I begin with the minority: my peers in relationships. Of the Sewanee students with boyfriends or girlfriends, I have found that those relationships seem to be, in the majority, long-term – that is, greater than 9 or 10 months. When Sewanee students engage in relationships, it is decidedly for the long haul. Further, those individuals we know to be dating don’t exhibit just one type of relationship behavior – some couples seem to be “joined at the hip,” while others are more publicly independent.

However, most Sewanee students are not in relationships. Instead, the singletons of the college mostly engage in, for better or worse, those fabled buzzwords of our generation: “hookup culture.” While many individuals I know freely engage in hookup culture without qualms, many others know themselves well enough to abstain from the culture altogether, finding the emotional toll to be too much to bear. Both are pursuits that are entirely individually determinable and are worthy of respect. However, to quote a friend who herself engaged in both relationships and hookup culture in her time at Sewanee, “the problem isn’t hooking up – it’s the lack of caring.” Put bluntly, caring while hooking up is seemingly passé in this culture, and, conversely, not caring is power. Being able to walk away from a hookup without emotional attachment means that you have “won” – and caring can have you labeled as anything from “crazy” to a “Stage five clinger.”

So, for one reason or another, students at Sewanee and our peer institutions are, on the whole, on one side of this dichotomy of romantic and sexual relationships. I argue that two major phenomena result from this split – the first being a complete and total lack of middle ground or, as I have coined it, “explorative dating.” Gone are the days of being attracted to an individual and asking them on a date to establish both an intellectual and emotional connection.
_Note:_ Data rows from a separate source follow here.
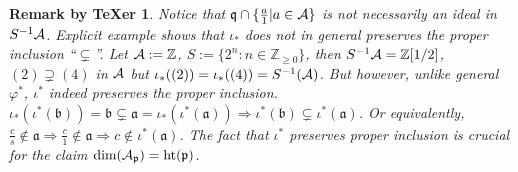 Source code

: \documentclass[11pt]{article}
\newtheorem{rmkt}[thm]{Remark by TeXer}
\newcommand{\intg}{\mathbb Z}
\newcommand{\sca}{{\mathfrak a}}
\newcommand{\scb}{{\mathfrak b}}
\newcommand{\scp}{{\mathfrak p}}
\newcommand{\scq}{\mathfrak q}
\newcommand{\cala}{{\cal A}}
\newcommand{\Lrta}{\Longrightarrow}
\begin{document}
\begin{rmkt}
  Notice that $\scq\cap\{\frac{a}{1}|a\in\cala\}$ is not necessarily an ideal in $S^{-1}\cala$. Explicit example shows that $\iota_*$ does not in general preserves the proper inclusion ``$\subsetneq$''. Let $\cala:=\intg$, $S:=\{2^n:n\in \intg_{\geq 0}\}$, then $S^{-1}\cala=\intg[1/2]$, $(2)\supsetneq (4)$ in $\cala$ but $\iota_*((2))=\iota_*((4))=S^{-1}(\cala)$. But however, unlike general $\varphi^*$, $\iota^*$ indeed preserves the proper inclusion. $\iota_*(\iota^*(\scb))=\scb\subsetneq \sca=\iota_*(\iota^*(\sca))\Lrta \iota^*(\scb)\subsetneq \iota^*(\sca)$. Or equivalently, $\frac{c}{s}\notin \sca\Lrta \frac{c}{1}\notin\sca\Lrta c\notin\iota^*(\sca)$. The fact that $\iota^*$ preserves proper inclusion is crucial for the claim $\text{dim}(\cala_\scp)=\text{ht}(\scp)$.
\end{rmkt}
\end{document}
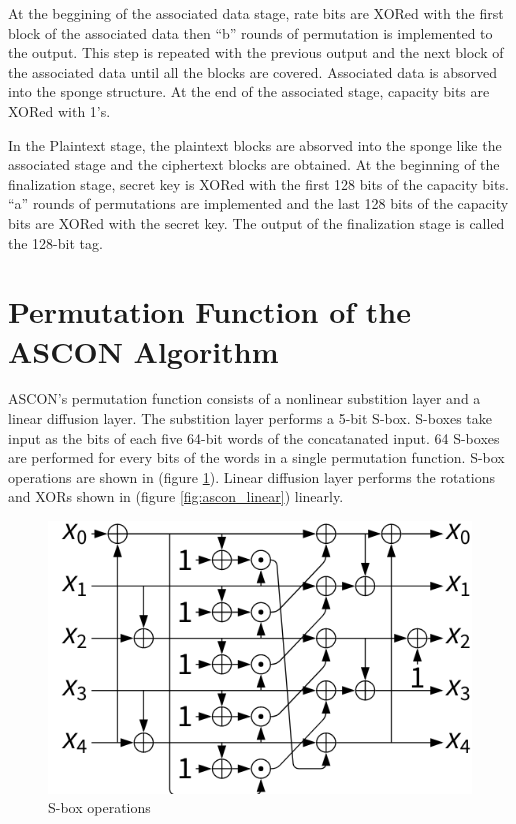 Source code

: At the beggining of the associated data stage, rate bits are XORed with the first block of the associated data then “b” rounds of permutation is implemented to the output. This step is repeated with the previous output and the next block of the associated data until all the blocks are covered. Associated data is absorved into the sponge structure. At the end of the associated stage, capacity bits are XORed with 1’s.

In the Plaintext stage, the plaintext blocks are absorved into the sponge like the associated stage and the ciphertext blocks are obtained. At the beginning of the finalization stage, secret key is XORed with the first 128 bits of the capacity bits. “a” rounds of permutations are implemented and the last 128 bits of the capacity bits are XORed with the secret key. The output of the finalization stage is called the 128-bit tag. 

\section{Permutation Function of the ASCON Algorithm}


ASCON’s permutation function consists of a nonlinear substition layer and a linear diffusion layer. The substition layer performs a 5-bit S-box. S-boxes take input as the bits of each five 64-bit words of the concatanated input. 64 S-boxes are performed for every bits of the words in a single permutation function. S-box operations are shown in (figure \ref{fig:sbox_operations}). Linear diffusion layer performs the rotations and XORs shown in (figure \ref{fig:ascon_linear}) linearly.

\begin{figure}
    \centering
    \includegraphics[scale = 0.8]{ascon_sbox/s_box_ascon.png}
    \caption{S-box operations}
    \label{fig:sbox_operations}
\end{figure}


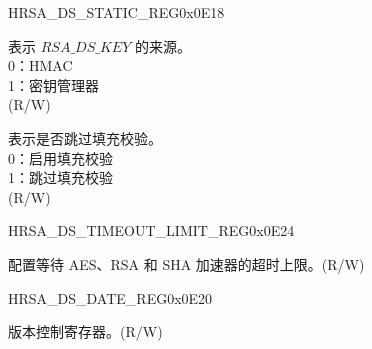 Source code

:\begin{register}{H}{RSA\_DS\_STATIC\_REG}{0x0E18}\label{regdesc:RSADSSTATICREG}
%
%
%
\regnewline%
\begin{regdesc}\begin{reglist}
\label{fielddesc:RSADSKEYSOURCE}\item [RSA\_DS\_KEY\_SOURCE] 表示 \begin{math}RSA\_DS\_KEY\end{math} 的来源。\\
0：HMAC\\
1：密钥管理器\\
(R/W)
\label{fielddesc:RSADSSKIPPADDINGCHECK}\item [RSA\_DS\_SKIP\_PADDING\_CHECK] 表示是否跳过填充校验。\\
0：启用填充校验\\
1：跳过填充校验\\
(R/W)
\end{reglist}\end{regdesc}
\end{register}


\begin{register}{H}{RSA\_DS\_TIMEOUT\_LIMIT\_REG}{0x0E24}\label{regdesc:RSADSTIMEOUTLIMITREG}
%
\regnewline%
\begin{regdesc}\begin{reglist}
\label{fielddesc:RSADSTIMEOUTLIMIT}\item [RSA\_DS\_TIMEOUT\_LIMIT] 配置等待 AES、RSA 和 SHA 加速器的超时上限。(R/W)

\end{reglist}\end{regdesc}
\end{register}


\begin{register}{H}{RSA\_DS\_DATE\_REG}{0x0E20}\label{regdesc:RSADSDATEREG}
%
%
\regnewline%
\begin{regdesc}\begin{reglist}
\label{fielddesc:RSADSDATE}\item [RSA\_DS\_DATE] 版本控制寄存器。(R/W)
\end{reglist}\end{regdesc}
\end{register}

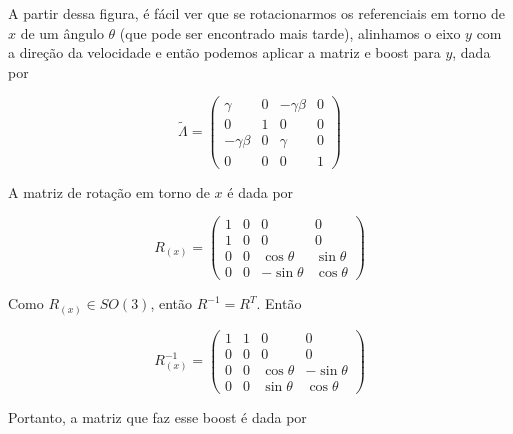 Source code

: \documentclass[10pt,a4paper]{article}
\begin{document}
\begin{enumerate}
	A partir dessa figura, é fácil ver que se rotacionarmos os referenciais em torno de $x$ de um ângulo $\theta$ (que pode ser encontrado mais tarde), alinhamos o eixo $y$ com a direção da velocidade e então podemos aplicar a matriz e boost para $y$, dada por 
	
\begin{equation} 
\tilde{\Lambda}=\begin{pmatrix}
\gamma & 0 & -\gamma \beta & 0 \\ 
0 & 1 & 0 & 0 \\ 
-\gamma \beta & 0 & \gamma & 0 \\ 
0 & 0 & 0 & 1
\end{pmatrix} 
\end{equation}

A matriz de rotação em torno de $x$ é dada por 

\begin{equation}
R_{(x)}=\begin{pmatrix}
1 & 0 & 0 & 0 \\ 
1 & 0 & 0 & 0 \\ 
0 & 0 & \cos\theta & \sin\theta \\ 
0 & 0 & -\sin\theta & \cos\theta
\end{pmatrix} 
\end{equation}

Como $R_{(x)} \in SO(3)$, então $R^{-1} = R^T$. Então

\begin{equation}
R_{(x)}^{-1}=\begin{pmatrix}
1 & 1 & 0 & 0 \\ 
0 & 0 & 0 & 0 \\ 
0 & 0 & \cos\theta & -\sin\theta \\ 
0 & 0 & \sin\theta & \cos\theta
\end{pmatrix} 
\end{equation}

Portanto, a matriz que faz esse boost é dada por 


\end{enumerate}
\end{document}
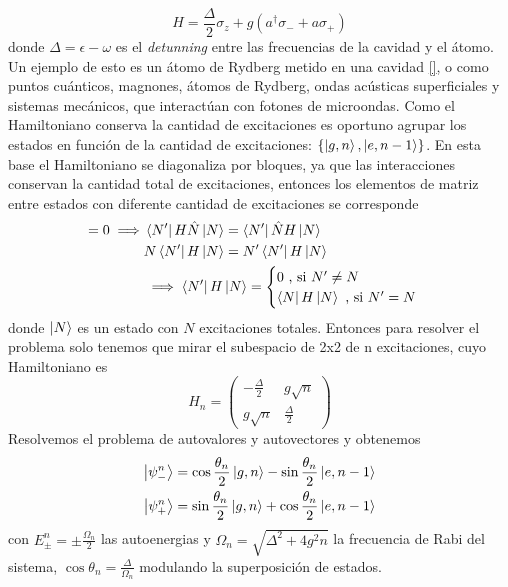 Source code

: \begin{equation}\label{eq3:hamiltoniano jcm}
    H=\frac{\Delta}{2}\sigma_z+g(a^\dagger \sigma_-+a \sigma_+)
\end{equation}
donde $\Delta = \epsilon - \omega$ es el \textit{detunning} entre las frecuencias de la cavidad y el átomo. Un ejemplo de esto es un átomo de Rydberg metido en una cavidad \ref{}, o como puntos cuánticos, magnones, átomos de Rydberg, ondas acústicas superficiales y sistemas mecánicos, que interactúan con fotones de microondas.
Como el Hamiltoniano conserva la cantidad de excitaciones es oportuno agrupar los estados en funci\'on de la cantidad de excitaciones: $\{\ket{g,n},\ket{e,n-1}\}$. En esta base el Hamiltoniano se diagonaliza por bloques, ya que las interacciones conservan la cantidad total de excitaciones, entonces los elementos de matriz entre estados con diferente cantidad de excitaciones se corresponde
\begin{align*}
    [H,\hat N]=0 \implies & \bra{N'}H \hat N \ket{N} = \bra{N'}\hat N H \ket{N} \\
    & N \bra{N'}H  \ket{N} = N' \bra{N'}H \ket{N} \\
    & \implies \bra{N'}H \ket{N} = \begin{cases}
        0 \text{ , si } N' \neq N \\
        \bra{N}H \ket{N} \text{ , si } N'=N
    \end{cases}
\end{align*}
donde $\ket{N}$ es un estado con $N$ excitaciones totales. Entonces para resolver el problema solo tenemos que mirar el subespacio de 2x2 de n excitaciones, cuyo Hamiltoniano es
\begin{equation}
    H_n=\begin{pmatrix}
        -\frac{\Delta}{2} & g \sqrt{n} \\
        g \sqrt{n} & \frac{\Delta}{2} 
    \end{pmatrix}
\end{equation}
Resolvemos el problema de autovalores y autovectores y obtenemos
\begin{equation}
    \begin{aligned}
        \ket{\psi^n_-} & = \cos \frac{\theta_n}{2}\ket{g,n}-\sin \frac{\theta_n}{2}\ket{e,n-1} \\
        \ket{\psi^n_+} & = \sin \frac{\theta_n}{2}\ket{g,n}+\cos \frac{\theta_n}{2}\ket{e,n-1}        
    \end{aligned}
\end{equation}
con $E_{\pm}^n=\pm \frac{\Omega_n}{2}$ las autoenergias y $\Omega_n=\sqrt{\Delta^2+4g^2n}$ la frecuencia de Rabi del sistema, $\cos \theta_n=\frac{\Delta}{\Omega_n}$ modulando la superposici\'on de estados.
Instead, dating has been replaced with hooking up, where individuals frequently establish the emotional connection without an intellectual counterpart and feelings are commonly hurt. I do know some couples whose long term relationships began with a casual sexual encounter, but the odds of this are very slim – and may account for the relatively small number of people in relationships at Sewanee, especially when successfully not caring is power.

So exploratory dating is dead, for better or worse. Some may argue that Sewanee’s size doesn’t allow for explorative dating, and awkward encounters would become de rigueur. To that, I respond – then what is the fleeting eye contact in McClurg (the lowest common denominator of Sewanee) all about? I don’t find it impossible to fathom individuals going on a date, realizing a chemistry that doesn’t quite work, shaking hands, and walking away with a good story to tell and no loss of mutual respect. In many ways, the casual sex is simply a less sanitary handshake.

The second result of these coexisting extremes, however, lies in what I argue is a broad generational delay in love. Most people I know do not enter college with the primary hopes of finding a future husband or wife (though there is no fault in that). Further, many of my best friends – and I do not believe we are alone in this – will graduate from Sewanee without experiencing a long-term relationship or feelings of love. Put frankly, hookup culture is not conducive to long-term relationships, especially when withholding emotions constitutes “winning.” Outside of these gates, though, exploratory dating is the norm (and one night stands run the risk of being, in the words of Mindy Kaling, “inherently tied to violent crime”), and it is a social aspect we are mostly unprepared for.

The delay of love is not the worst thing that could happen to this generation, but I believe it makes for interesting emerging cultural phenomena. Again, there are exceptions to every rule, and my broad generalizations are hardly law. However, if the end game of a liberal arts education is to think globally and act with intent for a common good, those principles are not being manifested for the majority of students here today – and instead, many of my friends who engage in the hamster’s wheel of hookup culture here find themselves fending off what I call “anorexia of the soul,” endlessly negotiating conflicting feelings and broader societal norms for their behavior. I believe the culture could be healthier, or at least more balanced, with the inclusion of that middle ground we lack.